Is it Spud Webb? I'm trying to think who has been shorter than him. The only guys I can think of are Muggsy Bogues, Earl Boykins and Keith "Mr." Jennings. Did any of these Napoleons ever throw down in a game?


----------



## ATLien (Jun 18, 2002)

Muggsy?

Or was that just on my NBA Live?


----------



## Pacers Fan (Aug 25, 2002)

Bogues dunked in practice, but never in a game. I wouldn't be surprised to hear about Boykins dunking, though.


----------



## LamarButler (Apr 16, 2005)

Boykins cant dunk hes not athletic enough. Im sure Spudd dunked on a fast break at least once in his career.


----------



## Samael (Sep 1, 2005)

LamarButler said:


> Boykins cant dunk hes not athletic enough. Im sure Spudd dunked on a fast break at least once in his career.


He did it more than once, he even had one dunk where he literally dunked over the entire showtime Lakers.


----------



## Cru_Thik (Feb 19, 2006)

LamarButler said:


> Boykins cant dunk hes not athletic enough. Im sure Spudd dunked on a fast break at least once in his career.

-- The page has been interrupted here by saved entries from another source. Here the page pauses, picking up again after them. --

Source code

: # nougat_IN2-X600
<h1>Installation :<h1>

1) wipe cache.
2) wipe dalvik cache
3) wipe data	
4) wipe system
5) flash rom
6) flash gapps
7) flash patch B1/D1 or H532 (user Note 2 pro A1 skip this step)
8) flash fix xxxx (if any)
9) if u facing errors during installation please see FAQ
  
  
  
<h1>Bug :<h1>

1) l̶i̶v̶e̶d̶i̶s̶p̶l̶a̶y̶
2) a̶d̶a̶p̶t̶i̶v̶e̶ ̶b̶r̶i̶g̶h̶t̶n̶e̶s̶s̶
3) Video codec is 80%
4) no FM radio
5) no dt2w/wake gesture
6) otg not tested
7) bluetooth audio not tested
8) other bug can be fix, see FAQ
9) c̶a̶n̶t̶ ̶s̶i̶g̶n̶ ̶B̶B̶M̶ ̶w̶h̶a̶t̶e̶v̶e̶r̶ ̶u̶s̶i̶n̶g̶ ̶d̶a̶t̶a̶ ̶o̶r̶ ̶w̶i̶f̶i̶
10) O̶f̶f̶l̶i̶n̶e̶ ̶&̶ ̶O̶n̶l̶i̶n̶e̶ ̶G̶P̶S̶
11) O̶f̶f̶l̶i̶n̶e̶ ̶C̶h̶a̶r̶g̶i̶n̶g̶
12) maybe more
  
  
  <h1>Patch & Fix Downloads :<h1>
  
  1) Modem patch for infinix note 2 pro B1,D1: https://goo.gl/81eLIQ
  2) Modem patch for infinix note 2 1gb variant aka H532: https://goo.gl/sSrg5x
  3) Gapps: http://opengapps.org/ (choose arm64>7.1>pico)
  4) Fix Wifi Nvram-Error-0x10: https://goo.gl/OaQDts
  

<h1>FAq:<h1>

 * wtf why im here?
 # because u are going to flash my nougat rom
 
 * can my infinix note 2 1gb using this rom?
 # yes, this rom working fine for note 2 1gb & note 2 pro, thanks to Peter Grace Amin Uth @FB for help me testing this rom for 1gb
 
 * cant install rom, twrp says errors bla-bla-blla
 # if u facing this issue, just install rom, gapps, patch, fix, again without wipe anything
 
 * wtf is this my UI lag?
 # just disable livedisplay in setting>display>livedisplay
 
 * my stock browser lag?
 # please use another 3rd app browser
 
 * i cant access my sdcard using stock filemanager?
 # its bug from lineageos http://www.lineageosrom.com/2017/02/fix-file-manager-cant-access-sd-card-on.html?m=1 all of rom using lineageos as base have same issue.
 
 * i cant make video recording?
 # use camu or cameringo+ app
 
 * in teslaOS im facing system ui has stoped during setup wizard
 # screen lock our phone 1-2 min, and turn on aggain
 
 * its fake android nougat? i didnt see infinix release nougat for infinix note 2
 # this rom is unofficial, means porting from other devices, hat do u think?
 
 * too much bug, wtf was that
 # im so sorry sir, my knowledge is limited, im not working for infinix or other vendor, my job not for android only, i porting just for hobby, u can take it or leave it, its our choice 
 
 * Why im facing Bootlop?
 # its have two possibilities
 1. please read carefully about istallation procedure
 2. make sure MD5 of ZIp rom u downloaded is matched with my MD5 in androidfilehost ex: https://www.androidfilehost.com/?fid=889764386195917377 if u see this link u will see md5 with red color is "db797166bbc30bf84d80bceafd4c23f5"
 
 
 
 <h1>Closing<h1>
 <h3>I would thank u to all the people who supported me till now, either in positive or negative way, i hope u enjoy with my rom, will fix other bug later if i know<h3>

I would probably die if i saw Boykins dunk in a game.


----------



## chocolate starfish (Feb 5, 2006)

LamarButler said:


> Boykins cant dunk hes not athletic enough. Im sure Spudd dunked on a fast break at least once in his career.


try once every game of his career


----------



## Cru_Thik (Feb 19, 2006)

chocolate starfish said:


> try once every game of his career


so you mean spud dunked every game?


----------



## chocolate starfish (Feb 5, 2006)

cant say exactly every single game but yeah he dunked on a regular basis for the hawks,sometimes more than once every game


----------



## Cru_Thik (Feb 19, 2006)

chocolate starfish said:


> cant say exactly every single game but yeah he dunked on a regular basis for the hawks,sometimes more than once every game


i was about to say, him dunking in every game is a little bit of a stretch to me. but i know he dunked quite often, seen some of them myself.


----------



## 77AJ (Feb 16, 2005)

LamarButler said:


> Boykins cant dunk hes not athletic enough. Im sure Spudd dunked on a fast break at least once in his career.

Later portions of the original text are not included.